───── Dataset records
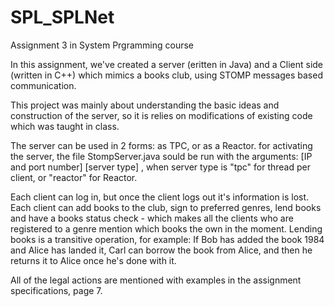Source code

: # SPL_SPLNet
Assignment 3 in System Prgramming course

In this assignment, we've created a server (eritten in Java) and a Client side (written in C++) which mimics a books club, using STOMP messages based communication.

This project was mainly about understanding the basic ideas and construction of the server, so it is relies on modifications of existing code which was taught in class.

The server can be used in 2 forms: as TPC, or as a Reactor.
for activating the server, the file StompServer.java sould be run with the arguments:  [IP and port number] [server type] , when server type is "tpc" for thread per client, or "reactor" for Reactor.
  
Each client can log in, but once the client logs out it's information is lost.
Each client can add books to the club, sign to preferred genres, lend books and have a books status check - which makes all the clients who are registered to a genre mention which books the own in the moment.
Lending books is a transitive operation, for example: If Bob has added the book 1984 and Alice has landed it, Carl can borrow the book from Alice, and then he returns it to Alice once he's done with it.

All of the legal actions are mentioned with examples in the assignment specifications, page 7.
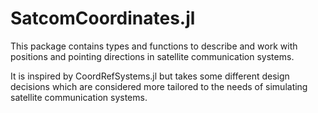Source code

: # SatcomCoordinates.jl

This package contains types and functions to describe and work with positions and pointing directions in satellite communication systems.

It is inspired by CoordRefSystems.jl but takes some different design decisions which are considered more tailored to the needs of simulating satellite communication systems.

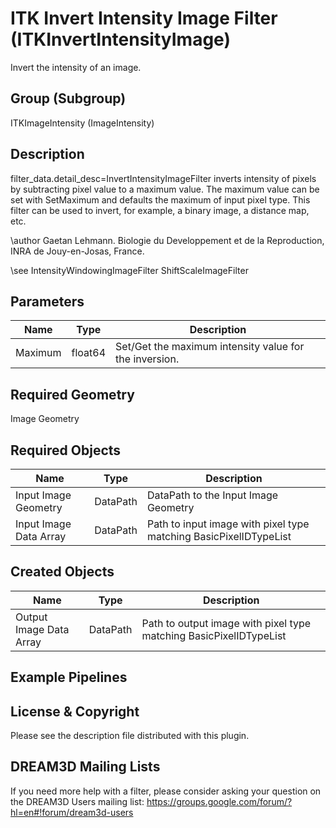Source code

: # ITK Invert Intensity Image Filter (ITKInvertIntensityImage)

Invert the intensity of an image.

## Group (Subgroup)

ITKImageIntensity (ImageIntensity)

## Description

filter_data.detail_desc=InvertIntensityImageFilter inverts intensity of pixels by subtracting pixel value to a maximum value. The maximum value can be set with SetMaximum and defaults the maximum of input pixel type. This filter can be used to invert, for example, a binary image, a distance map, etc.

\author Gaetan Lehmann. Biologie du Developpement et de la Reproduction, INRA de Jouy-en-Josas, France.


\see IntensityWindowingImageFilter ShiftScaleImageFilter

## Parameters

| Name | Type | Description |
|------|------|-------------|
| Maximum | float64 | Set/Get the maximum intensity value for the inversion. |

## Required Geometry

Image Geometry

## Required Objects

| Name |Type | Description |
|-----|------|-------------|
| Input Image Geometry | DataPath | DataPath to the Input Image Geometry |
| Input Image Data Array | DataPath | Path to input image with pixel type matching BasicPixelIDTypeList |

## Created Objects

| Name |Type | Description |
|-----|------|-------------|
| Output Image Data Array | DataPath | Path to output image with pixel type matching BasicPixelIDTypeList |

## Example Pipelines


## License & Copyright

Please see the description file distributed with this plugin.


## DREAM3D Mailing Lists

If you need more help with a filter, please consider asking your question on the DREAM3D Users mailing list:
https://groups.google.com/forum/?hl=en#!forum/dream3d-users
──────────
■ **Instructions for the task**
Copy exactly, and copy nothing else: the lines from the start of the data above through the line that holds "The server can". The pictures stay out.

■ **Written response**
Source code

: # SPL_SPLNet
Assignment 3 in System Prgramming course

In this assignment, we've created a server (eritten in Java) and a Client side (written in C++) which mimics a books club, using STOMP messages based communication.

This project was mainly about understanding the basic ideas and construction of the server, so it is relies on modifications of existing code which was taught in class.

The server can be used in 2 forms: as TPC, or as a Reactor.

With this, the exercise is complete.